Based on their statistical analysis, Wiens and Emberts conclude color vision in animals came first, evolving more than 100 million years before plants began producing colorful fruits and flowers.

Research suggests color vision first appeared roughly 500 million years ago, apparently evolving independently in ancient arthropods and vertebrates.

The first vertebrates to see in color likely lived in a marine habitat, Wiens and Emberts report, but it's less clear where arthropods' color vision arose.

It's also unclear what evolutionary benefits color vision offered back then, before the advent of color signaling in plants or animals.

Sensing color could have helped animals visually scrutinize objects, nest sites, or food. Even before vivid fruits and flowers existed, color vision might have been useful for distinguishing items like green and brown leaves.

Regardless, it took the plant kingdom a while to capitalize. The first color-signaling fruits reportedly evolved around 300 million years ago, and eye-catching flower colors didn't appear until about 200 million years ago.

Animals began using color signals even more recently, starting with aposematic warnings, according to Wiens and Emberts.

Their analysis suggests warning colors evolved about 150 million years ago, followed by sexual color signals, which only made their debut about 100 million years ago – some 400 million years after the advent of color vision.

Since then, however, animals' color signals have struck an evolutionary chord.

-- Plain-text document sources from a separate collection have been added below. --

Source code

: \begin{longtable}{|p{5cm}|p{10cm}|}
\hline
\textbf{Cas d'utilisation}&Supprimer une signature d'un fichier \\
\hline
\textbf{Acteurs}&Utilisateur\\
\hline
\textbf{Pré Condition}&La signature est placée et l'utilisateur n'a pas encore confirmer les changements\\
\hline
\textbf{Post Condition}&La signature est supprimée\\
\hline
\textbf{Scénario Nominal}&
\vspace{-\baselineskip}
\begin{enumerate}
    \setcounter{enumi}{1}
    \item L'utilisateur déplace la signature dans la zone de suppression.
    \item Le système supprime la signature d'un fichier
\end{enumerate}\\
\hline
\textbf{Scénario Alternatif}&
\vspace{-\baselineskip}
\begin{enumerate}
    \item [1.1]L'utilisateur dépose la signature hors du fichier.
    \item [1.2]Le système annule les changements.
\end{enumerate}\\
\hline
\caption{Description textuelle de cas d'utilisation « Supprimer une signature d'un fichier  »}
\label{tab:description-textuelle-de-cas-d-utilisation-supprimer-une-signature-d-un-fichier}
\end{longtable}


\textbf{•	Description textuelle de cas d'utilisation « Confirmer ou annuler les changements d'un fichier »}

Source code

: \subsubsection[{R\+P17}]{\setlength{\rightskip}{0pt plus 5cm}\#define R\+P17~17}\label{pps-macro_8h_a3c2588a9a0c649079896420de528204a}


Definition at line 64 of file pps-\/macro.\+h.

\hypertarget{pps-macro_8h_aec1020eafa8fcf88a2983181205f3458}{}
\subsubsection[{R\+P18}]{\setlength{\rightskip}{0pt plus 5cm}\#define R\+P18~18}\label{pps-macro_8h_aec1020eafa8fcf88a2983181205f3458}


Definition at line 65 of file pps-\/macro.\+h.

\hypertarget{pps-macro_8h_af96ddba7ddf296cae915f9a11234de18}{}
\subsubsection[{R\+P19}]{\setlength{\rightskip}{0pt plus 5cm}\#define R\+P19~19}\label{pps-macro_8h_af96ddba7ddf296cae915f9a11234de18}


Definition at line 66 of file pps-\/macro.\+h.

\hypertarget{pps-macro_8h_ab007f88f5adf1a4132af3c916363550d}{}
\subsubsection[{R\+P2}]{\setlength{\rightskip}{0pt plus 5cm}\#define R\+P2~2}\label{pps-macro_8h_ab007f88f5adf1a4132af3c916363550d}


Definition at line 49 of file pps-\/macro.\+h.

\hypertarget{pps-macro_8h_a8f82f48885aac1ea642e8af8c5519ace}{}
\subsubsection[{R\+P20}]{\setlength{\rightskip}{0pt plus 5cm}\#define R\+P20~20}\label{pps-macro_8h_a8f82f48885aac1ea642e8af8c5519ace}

"There has been a dramatic explosion of both warning and sexual color signals in the last 100 million years," Wiens says.

Whatever factors eventually sparked the color-signaling explosion remain mysterious, but Wiens and Emberts identify three animal groups that likely fueled the trend. Ray-finned fish helped pioneer color signaling in marine habitats, while birds and lizards led the charge on land.

Aposematic colors and markings are an older – and more prevalent – form of color signaling than sexual signals.

"Warning signals are at least five times more widespread. That's the overall pattern," Wiens says.

Aside from evolving earlier, animal warning signals may also be more common than sexual signals simply because they're practical for a wider range of species.

An animal doesn't need to have color vision itself to scare predators with its vibrant hues – as long as the predator can see them. Some species with warning colors don't even have well-developed eyes, the researchers note.

Sexual signals, on the other hand, require more advanced vision since senders and receivers are from the same species. That may be why these signals are generally limited to vertebrates and arthropods.

This study helps map out the evolutionary history of animals' color vision and signaling, but we still have a lot to learn about these phenomena – including what drives variation in different animals' color vision.

"In the future, it would be even more interesting to study what drives the ability of animals to see specific colors like red or blue," Emberts says.